Durant cette «année Liszt» qui s’achève, sa musique orchestrale n’aura guère été honorée, notamment ses treize poèmes symphoniques: pourtant, au-delà même de leur rôle fondateur dans l’histoire du genre, ils recèlent pour la plupart de véritables splendeurs. Dans le deuxième, Tasso, lamento e trionfo (1849/1854), derrière l’hommage à l’auteur de La Jérusalem libérée célébré par Goethe et Byron, il y a ainsi un magnifique travail d’éclairage d’un même motif sous un jour différent.
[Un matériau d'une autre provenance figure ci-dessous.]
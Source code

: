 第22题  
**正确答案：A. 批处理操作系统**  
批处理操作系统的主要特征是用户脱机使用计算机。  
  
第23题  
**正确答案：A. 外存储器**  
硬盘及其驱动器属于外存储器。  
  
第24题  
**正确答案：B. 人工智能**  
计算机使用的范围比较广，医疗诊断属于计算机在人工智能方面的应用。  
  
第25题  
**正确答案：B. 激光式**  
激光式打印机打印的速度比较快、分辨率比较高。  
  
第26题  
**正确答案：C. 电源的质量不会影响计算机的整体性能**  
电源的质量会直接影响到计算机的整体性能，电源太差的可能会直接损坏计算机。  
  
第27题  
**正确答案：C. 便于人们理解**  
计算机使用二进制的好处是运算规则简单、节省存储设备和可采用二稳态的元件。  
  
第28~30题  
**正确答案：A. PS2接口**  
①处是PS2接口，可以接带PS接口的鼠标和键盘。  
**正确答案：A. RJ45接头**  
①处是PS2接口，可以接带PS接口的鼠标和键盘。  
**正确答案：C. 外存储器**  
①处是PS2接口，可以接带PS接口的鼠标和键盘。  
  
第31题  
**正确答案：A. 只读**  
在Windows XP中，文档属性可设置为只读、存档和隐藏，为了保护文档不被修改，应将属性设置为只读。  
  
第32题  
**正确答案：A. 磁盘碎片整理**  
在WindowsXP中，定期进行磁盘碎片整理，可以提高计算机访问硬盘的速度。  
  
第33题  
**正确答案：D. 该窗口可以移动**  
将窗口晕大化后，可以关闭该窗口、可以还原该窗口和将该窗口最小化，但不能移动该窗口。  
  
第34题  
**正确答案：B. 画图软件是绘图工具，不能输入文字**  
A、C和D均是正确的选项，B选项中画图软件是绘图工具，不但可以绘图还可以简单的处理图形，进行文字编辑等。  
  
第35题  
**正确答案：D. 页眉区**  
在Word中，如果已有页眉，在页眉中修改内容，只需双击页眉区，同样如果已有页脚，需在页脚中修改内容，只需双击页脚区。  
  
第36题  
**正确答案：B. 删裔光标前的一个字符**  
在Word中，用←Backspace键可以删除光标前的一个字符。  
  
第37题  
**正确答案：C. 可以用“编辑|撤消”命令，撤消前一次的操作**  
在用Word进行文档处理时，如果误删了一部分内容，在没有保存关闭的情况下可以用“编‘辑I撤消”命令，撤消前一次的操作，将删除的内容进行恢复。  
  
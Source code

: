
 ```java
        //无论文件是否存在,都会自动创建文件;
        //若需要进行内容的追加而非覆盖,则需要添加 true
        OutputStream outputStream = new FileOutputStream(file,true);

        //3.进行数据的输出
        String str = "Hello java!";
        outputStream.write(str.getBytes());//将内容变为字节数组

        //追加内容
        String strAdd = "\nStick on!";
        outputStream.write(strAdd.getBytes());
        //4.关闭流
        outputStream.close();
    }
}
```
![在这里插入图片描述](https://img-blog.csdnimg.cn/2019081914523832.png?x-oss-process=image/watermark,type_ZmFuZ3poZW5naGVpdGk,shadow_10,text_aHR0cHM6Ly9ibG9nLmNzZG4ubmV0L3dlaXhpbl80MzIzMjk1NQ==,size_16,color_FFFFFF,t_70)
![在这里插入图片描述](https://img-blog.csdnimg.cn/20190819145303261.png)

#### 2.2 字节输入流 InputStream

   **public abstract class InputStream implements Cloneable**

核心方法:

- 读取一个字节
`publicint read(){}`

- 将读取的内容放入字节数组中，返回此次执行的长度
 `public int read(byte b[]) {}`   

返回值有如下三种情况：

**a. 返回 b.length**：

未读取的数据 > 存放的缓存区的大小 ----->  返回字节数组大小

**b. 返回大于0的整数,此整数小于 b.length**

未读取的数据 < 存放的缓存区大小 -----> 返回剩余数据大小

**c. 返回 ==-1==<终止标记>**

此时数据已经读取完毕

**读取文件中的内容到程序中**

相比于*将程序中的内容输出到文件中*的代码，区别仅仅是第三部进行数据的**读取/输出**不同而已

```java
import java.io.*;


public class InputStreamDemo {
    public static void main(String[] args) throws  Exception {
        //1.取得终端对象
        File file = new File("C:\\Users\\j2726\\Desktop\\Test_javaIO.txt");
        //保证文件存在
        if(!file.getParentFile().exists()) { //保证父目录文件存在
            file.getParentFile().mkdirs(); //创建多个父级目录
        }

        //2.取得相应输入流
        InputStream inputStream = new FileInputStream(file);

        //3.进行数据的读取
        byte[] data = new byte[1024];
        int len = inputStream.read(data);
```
D’emblée, à la tête d’un effectif imposant (soixante-sept cordes), le chef américain appose sa marque: tension et raffinement, avec son habituelle tendance à brider quelque peu l’élan, qui a toutefois le grand mérite d’éviter les débordements pompeux auxquels cette musique pourrait parfois se laisser tenter.
Dans la Danse macabre (1849/1859), autre œuvre bâtie sur un motif unique (le Dies iræ), Barry Douglas reste très en deçà de ses précédentes prestations parisiennes, de longue date, lui aussi, avec le Philhar’, puisqu’il était déjà invité du temps de Marek Janowski. Est-ce pour prouver que ses moyens techniques sont intacts qu’il précipite le tempo dès les premières mesures, pourtant marquées Andante (92 à la noire) mais jouées Allegro (à environ 138)? Toute la suite sera à l’avenant, précipitée et manquant de respiration: se décalant brièvement avec l’orchestre (après avoir avalé un trait juste avant le chiffre 27), le soliste évoque parfois un Fazil Say des mauvais jours, en rajoutant sans cesse dans une partition qui n’en a pas vraiment besoin. L’affaire est expédiée en moins d’un quart d’heure, avec un orchestre à peine allégé d’un pupitre de cordes par partie mais formidablement réactif et mettant en valeur le caractère fantastique de l’écriture. Ce n’est qu’en bis que le pianiste irlandais se montre à la hauteur de sa réputation, dans un Intermezzo de Brahms, la quatrième des sept Fantaisies de l’Opus 116 (1892).
Depuis Stokowski et ses «synthèses symphoniques», bon nombre de chefs, ne se contentant pas des traditionnels extraits symphoniques, se sont attachés à présenter des versions purement orchestrales et condensées des opéras de Wagner: avec ses quinze ou seize heures de musique, la Tétralogie, qui vient de faire l’objet d’une réduction – réussie – sous le titre de «Ring Saga», y invite sans doute encore plus que ses autres ouvrages lyriques. Après les soixante-quinze minutes du «Ring sans paroles» dirigé par Lorin Maazel et l’heure confectionnée par le compositeur néerlandais Henk de Vlieger (version enregistrée par Edo de Waart et Neeme Järvi), Alan Gilbert propose, sous le titre de «suite symphonique», sa propre compilation, qui ne fait pas l’impasse sur les pages les plus célèbres et appréciées, mais retient également des passages qui ne sont presque jamais données isolément. Encore plus brève (un peu plus de cinquante minutes), elle omet tout L’Or du Rhin et débute donc dès La Walkyrie, avec, sous un murmure approbateur du public, la «Chevauchée des Walkyries», qui s’enchaîne habilement avec les «Adieux de Wotan», privés de ses flammes finales, car c’est l’embrasement du rocher de Brünnhilde au dernier acte de Siegfried qui a été préféré, suivi de ce moment à la fois unique et périlleux où les (dix-huit) premiers violons jouent à l’unisson. Toujours sans solution de continuité et en respectant l’ordre de l’action, Le Crépuscule des dieux réserve moins de surprises: «Lever du jour et voyage de Siegfried sur le Rhin» (à la fin du Prologue), «Marche funèbre» et scène finale (très condensée), liés par une de ces transitions dont le maître de Bayreuth avait le secret, entre les deux dernières scènes du premier acte.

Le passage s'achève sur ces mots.